Brief:
Repeat nothing but the lines below running from the one containing "3年总成本 | 占比 |" to the one containing "#### 14.3.1 效益量化". Keep both end lines.

Saved data entries:

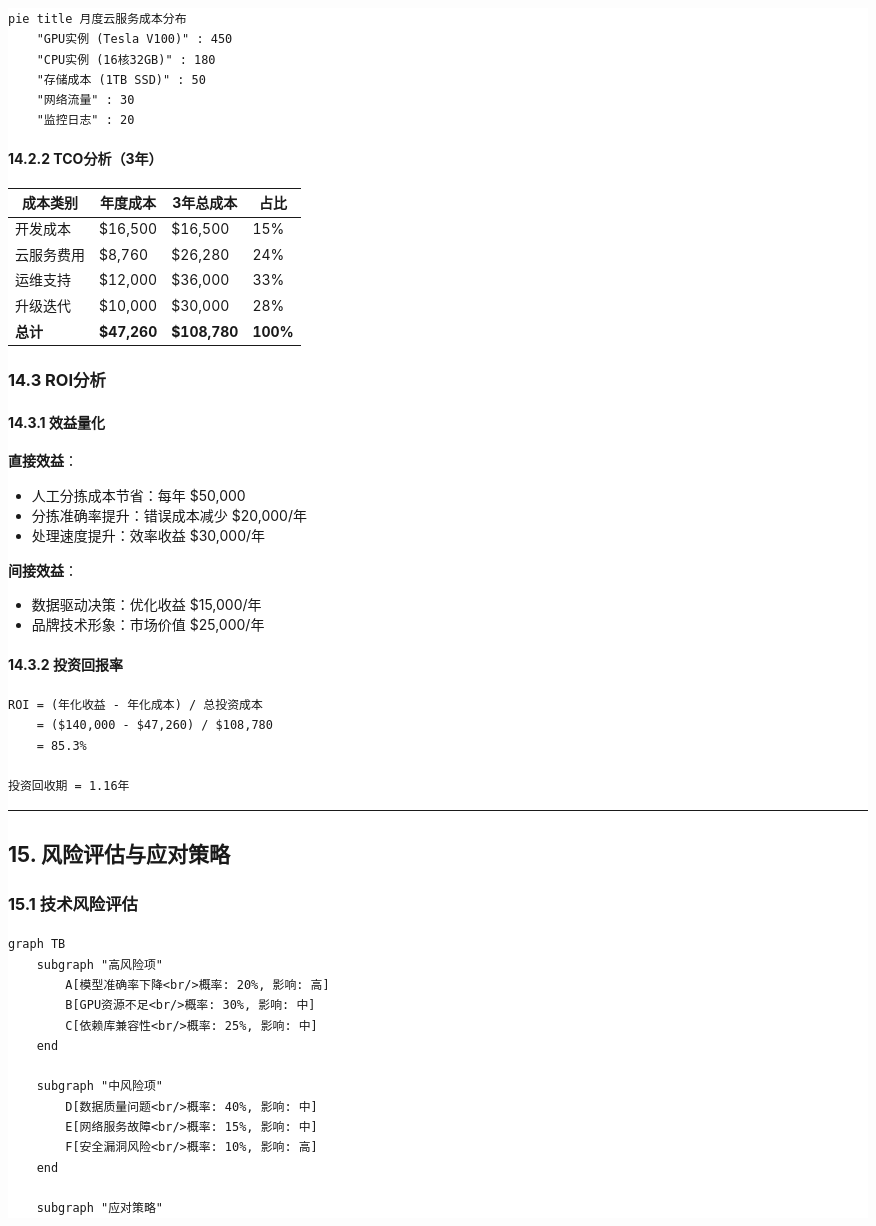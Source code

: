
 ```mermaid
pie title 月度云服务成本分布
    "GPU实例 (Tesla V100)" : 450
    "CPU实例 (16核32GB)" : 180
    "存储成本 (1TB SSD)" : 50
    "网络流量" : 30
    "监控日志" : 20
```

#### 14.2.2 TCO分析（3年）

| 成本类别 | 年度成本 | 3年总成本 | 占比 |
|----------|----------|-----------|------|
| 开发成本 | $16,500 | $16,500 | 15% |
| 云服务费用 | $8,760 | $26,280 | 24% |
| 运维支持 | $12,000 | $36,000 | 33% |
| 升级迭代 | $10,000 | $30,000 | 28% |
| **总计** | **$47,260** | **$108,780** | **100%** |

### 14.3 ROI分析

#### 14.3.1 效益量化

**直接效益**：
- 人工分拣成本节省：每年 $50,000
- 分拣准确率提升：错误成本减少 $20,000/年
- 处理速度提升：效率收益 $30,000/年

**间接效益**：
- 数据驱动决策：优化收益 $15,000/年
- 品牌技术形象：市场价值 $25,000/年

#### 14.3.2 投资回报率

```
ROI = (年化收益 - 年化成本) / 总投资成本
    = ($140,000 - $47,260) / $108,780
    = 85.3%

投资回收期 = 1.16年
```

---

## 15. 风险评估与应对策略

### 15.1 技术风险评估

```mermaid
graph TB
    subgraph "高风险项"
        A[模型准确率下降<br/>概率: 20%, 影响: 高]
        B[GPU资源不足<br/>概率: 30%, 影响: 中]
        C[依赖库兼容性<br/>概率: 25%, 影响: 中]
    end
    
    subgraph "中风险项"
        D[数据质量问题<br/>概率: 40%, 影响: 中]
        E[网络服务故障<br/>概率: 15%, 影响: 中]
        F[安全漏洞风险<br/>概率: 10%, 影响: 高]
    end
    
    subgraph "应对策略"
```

Answer section:
| 成本类别 | 年度成本 | 3年总成本 | 占比 |
|----------|----------|-----------|------|
| 开发成本 | $16,500 | $16,500 | 15% |
| 云服务费用 | $8,760 | $26,280 | 24% |
| 运维支持 | $12,000 | $36,000 | 33% |
| 升级迭代 | $10,000 | $30,000 | 28% |
| **总计** | **$47,260** | **$108,780** | **100%** |

### 14.3 ROI分析

#### 14.3.1 效益量化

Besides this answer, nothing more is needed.